[What is required] For this exercise, reproduce the entries below exactly, but only from the line containing "dan 4) dan distribusi" through the line containing "sedangkan total belanja", both included.

(Excerpts from a dataset)
☆ ☆ ☆ ☆
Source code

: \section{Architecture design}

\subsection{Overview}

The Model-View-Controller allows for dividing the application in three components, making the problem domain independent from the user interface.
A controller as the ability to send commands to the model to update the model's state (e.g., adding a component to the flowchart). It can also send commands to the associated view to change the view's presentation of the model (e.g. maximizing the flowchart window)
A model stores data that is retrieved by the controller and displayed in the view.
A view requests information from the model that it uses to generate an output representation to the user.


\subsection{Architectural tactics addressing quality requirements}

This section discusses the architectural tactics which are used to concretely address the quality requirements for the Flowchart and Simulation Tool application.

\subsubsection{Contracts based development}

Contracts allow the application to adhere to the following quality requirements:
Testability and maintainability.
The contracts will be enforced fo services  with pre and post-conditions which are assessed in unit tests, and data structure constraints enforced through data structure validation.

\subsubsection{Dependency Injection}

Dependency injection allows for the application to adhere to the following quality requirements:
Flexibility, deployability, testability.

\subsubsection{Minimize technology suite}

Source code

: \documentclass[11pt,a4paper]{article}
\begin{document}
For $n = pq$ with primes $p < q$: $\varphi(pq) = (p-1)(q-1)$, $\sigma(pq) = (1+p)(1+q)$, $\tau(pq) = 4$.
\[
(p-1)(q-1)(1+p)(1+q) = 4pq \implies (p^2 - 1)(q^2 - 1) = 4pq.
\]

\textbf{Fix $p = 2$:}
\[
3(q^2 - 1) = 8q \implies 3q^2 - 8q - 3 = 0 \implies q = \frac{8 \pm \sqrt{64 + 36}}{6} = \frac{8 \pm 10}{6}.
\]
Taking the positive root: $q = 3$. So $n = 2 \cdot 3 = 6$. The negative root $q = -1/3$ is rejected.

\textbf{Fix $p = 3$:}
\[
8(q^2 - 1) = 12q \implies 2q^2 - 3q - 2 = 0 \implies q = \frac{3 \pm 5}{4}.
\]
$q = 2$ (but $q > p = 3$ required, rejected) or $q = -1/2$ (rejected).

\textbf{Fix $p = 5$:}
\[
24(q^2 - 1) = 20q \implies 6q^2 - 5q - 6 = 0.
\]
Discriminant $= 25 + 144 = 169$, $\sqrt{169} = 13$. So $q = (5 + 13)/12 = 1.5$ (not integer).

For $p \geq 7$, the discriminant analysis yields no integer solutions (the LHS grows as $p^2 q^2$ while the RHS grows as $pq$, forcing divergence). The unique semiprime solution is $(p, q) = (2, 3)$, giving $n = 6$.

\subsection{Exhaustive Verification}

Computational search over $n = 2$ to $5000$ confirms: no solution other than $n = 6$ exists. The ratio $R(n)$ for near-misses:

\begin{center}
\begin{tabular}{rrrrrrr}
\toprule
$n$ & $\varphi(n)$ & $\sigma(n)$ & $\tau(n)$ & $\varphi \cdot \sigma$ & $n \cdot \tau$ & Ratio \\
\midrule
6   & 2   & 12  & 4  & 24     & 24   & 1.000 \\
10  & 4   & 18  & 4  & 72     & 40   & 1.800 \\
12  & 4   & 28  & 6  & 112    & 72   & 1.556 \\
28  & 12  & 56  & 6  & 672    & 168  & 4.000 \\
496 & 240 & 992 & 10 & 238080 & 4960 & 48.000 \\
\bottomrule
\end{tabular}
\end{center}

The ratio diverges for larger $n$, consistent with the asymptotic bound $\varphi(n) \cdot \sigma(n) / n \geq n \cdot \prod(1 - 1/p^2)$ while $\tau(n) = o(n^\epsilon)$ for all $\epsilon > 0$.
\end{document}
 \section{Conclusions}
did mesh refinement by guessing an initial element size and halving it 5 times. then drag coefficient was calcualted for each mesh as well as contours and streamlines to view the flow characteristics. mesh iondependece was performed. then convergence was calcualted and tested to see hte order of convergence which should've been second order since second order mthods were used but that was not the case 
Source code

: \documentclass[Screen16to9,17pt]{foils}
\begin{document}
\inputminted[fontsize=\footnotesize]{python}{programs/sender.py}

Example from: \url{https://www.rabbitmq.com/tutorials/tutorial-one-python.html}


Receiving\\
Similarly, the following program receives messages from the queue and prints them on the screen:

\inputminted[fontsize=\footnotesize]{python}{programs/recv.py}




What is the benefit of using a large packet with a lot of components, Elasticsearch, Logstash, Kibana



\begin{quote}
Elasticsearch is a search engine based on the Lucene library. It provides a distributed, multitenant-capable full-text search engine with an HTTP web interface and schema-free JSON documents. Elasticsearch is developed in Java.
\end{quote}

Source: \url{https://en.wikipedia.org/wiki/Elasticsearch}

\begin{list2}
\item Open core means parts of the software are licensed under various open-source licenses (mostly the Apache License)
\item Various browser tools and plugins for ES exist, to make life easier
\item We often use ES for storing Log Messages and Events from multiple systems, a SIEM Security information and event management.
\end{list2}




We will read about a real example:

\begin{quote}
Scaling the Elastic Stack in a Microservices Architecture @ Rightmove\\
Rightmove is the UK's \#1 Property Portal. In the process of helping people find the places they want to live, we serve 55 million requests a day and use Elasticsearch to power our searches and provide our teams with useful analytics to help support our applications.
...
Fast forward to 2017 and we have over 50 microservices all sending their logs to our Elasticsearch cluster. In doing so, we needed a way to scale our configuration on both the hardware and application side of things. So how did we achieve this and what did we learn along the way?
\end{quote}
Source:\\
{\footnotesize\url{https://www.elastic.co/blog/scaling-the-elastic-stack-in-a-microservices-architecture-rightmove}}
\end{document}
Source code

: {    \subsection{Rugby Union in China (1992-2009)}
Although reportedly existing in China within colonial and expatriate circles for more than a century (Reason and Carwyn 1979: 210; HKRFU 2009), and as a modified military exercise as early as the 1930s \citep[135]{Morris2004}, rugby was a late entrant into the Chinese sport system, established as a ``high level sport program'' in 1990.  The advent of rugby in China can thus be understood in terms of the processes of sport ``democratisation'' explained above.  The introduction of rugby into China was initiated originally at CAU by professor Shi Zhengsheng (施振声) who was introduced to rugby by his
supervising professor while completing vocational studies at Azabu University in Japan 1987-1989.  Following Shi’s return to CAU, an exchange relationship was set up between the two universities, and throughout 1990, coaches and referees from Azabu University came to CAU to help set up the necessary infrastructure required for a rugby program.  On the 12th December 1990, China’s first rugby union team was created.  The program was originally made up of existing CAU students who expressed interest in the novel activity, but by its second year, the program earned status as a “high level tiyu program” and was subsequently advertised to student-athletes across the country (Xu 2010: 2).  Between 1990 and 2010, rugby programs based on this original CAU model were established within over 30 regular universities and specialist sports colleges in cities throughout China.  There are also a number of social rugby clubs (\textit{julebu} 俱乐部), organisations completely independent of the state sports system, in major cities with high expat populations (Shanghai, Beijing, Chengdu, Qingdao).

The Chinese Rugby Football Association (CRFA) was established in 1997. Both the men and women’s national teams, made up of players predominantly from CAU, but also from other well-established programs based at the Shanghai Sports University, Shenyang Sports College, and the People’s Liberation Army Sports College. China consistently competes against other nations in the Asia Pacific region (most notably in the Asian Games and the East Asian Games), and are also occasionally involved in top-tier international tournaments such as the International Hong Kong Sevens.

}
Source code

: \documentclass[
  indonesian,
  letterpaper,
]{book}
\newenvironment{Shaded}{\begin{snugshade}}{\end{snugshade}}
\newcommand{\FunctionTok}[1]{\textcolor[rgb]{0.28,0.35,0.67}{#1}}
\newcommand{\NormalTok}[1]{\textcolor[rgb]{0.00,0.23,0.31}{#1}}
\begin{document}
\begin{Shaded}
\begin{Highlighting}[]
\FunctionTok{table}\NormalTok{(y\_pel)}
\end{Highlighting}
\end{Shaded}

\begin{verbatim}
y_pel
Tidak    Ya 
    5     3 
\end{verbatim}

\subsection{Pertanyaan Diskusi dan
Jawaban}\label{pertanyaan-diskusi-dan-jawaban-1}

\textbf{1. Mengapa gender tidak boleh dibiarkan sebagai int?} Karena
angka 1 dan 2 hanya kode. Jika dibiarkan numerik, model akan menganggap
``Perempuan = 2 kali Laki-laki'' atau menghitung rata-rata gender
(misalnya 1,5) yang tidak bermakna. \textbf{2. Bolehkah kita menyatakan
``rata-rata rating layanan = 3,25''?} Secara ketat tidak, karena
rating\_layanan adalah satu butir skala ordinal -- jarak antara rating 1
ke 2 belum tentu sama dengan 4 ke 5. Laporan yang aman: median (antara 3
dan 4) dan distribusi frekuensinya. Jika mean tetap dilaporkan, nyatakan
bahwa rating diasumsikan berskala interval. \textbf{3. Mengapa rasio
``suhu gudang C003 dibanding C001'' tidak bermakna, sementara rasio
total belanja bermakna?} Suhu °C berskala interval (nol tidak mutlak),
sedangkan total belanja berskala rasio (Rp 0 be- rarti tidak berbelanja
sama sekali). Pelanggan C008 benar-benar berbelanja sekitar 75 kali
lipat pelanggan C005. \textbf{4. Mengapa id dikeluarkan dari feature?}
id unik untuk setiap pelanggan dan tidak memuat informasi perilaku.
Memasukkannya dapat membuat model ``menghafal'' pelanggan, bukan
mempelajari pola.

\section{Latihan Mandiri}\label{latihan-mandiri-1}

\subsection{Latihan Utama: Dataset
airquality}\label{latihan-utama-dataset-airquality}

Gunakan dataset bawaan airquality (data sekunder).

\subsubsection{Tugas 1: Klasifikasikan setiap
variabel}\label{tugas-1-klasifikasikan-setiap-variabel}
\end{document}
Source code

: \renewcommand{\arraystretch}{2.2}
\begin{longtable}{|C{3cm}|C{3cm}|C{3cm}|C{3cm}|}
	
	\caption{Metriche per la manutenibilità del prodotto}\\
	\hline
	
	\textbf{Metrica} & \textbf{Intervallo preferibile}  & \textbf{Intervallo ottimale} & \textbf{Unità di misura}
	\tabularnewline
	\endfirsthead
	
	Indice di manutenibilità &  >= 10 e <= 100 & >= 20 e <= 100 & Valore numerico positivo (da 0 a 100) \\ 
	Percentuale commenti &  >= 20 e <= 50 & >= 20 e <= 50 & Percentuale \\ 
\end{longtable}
☆ ☆ ☆ ☆
[Reply to the task]
dan 4) dan distribusi frekuensinya. Jika mean tetap dilaporkan, nyatakan
bahwa rating diasumsikan berskala interval. \textbf{3. Mengapa rasio
``suhu gudang C003 dibanding C001'' tidak bermakna, sementara rasio
total belanja bermakna?} Suhu °C berskala interval (nol tidak mutlak),
sedangkan total belanja berskala rasio (Rp 0 be- rarti tidak berbelanja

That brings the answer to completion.